Right before the Middle Ages there are many examples like it, for example Charlemagne and his line. If they and the pope disagreed it was the pope that got the short end of the stick. There was also many example of viking kings and warlords converting to christianity and back again.

Right after the Middle Ages Henry the eight is another example.

1 comments

A couple of points of clarification are needed:

It's not "my take", it's ACOUP's (though, to be fair, I'm convinced by it): https://acoup.blog/2019/06/04/new-acquisitions-how-it-wasnt-...
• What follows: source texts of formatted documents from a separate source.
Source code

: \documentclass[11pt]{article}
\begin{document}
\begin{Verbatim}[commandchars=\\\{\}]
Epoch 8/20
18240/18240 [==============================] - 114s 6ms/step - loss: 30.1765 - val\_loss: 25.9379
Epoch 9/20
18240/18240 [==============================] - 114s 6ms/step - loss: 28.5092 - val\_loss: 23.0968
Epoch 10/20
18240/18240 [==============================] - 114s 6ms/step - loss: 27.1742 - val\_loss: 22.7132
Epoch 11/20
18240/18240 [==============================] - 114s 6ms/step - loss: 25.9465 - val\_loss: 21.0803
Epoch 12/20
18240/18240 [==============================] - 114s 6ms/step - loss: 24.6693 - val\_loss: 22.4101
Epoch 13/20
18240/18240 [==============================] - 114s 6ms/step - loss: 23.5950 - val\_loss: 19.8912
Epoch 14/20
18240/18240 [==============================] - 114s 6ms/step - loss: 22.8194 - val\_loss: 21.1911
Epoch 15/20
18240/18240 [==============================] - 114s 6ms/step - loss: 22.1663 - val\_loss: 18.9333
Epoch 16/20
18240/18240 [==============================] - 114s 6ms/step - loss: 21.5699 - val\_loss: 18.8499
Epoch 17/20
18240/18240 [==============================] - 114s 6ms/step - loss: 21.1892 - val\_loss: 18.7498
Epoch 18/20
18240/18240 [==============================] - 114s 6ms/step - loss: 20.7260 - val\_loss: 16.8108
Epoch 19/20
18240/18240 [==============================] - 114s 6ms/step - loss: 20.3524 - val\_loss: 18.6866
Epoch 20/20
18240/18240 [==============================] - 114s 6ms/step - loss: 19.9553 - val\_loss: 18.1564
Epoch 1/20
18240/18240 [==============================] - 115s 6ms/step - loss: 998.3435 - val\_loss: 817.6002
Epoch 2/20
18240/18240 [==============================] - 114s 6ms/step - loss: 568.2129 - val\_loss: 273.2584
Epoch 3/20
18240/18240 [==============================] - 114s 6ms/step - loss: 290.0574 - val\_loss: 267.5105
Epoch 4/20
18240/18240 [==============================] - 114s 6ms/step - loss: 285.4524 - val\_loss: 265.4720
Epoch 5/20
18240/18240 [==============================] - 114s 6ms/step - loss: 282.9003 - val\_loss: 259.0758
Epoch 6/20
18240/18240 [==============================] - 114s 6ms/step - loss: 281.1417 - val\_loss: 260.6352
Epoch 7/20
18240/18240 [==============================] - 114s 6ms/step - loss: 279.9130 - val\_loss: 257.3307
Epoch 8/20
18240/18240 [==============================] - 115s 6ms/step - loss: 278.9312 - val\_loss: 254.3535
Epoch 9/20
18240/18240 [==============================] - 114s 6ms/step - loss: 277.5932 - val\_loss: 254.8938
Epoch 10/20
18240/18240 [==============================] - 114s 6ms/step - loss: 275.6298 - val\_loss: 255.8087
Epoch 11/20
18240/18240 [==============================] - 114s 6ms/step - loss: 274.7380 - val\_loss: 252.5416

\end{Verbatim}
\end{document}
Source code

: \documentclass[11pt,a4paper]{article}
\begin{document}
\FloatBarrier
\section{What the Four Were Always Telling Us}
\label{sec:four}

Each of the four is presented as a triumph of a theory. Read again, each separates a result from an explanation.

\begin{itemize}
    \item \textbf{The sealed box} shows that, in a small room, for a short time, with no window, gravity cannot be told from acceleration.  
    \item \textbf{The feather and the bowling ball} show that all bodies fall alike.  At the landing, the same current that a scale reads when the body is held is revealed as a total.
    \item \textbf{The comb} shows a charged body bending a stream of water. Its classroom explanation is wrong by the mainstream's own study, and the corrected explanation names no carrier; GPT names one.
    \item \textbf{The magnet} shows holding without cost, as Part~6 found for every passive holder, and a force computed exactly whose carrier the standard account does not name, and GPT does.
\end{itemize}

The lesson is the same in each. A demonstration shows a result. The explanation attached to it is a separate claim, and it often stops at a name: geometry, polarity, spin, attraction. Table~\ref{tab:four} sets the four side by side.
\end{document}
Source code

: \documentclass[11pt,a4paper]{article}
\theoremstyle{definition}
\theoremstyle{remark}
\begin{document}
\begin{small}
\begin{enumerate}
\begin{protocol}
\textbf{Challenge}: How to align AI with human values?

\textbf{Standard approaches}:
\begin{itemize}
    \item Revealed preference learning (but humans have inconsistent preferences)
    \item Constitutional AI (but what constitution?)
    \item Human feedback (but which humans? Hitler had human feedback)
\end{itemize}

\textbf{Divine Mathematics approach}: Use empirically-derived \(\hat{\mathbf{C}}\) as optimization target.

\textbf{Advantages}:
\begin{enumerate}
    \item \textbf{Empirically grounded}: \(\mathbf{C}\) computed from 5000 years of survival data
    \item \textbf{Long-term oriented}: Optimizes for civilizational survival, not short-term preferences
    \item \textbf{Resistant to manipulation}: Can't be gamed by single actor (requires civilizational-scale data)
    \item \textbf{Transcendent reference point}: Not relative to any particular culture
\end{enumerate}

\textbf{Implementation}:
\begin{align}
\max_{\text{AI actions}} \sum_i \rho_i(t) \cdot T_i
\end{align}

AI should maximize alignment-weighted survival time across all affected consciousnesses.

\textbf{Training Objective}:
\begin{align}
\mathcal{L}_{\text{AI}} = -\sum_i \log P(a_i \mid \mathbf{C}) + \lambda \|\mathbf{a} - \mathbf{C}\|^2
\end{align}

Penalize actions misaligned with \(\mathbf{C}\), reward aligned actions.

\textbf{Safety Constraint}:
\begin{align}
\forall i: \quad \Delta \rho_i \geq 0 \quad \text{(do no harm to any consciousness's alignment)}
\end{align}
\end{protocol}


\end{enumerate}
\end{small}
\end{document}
Second, GoT seems to fit within the Late Middle Ages / Early Modern period. In fact, ACOUP points up that the armor worn on the TV show at times looks to be Early Modern / Renaissance! If this was Early Middle Ages, there would have to be a lot more chainmail and far less plate mail. The Early Modern period (not the Middle Ages) would make more sense for acts of sacrilege shown in GoT because it also saw the rise of professional armies who didn't act because of deference to neither church nor king, but because of pay. But besides Bronn and the mercenary companies outside Westeros, most of the armies within Westeros proper seem to be motivated by allegiances to noble houses, and so they must defer to tradition and religion.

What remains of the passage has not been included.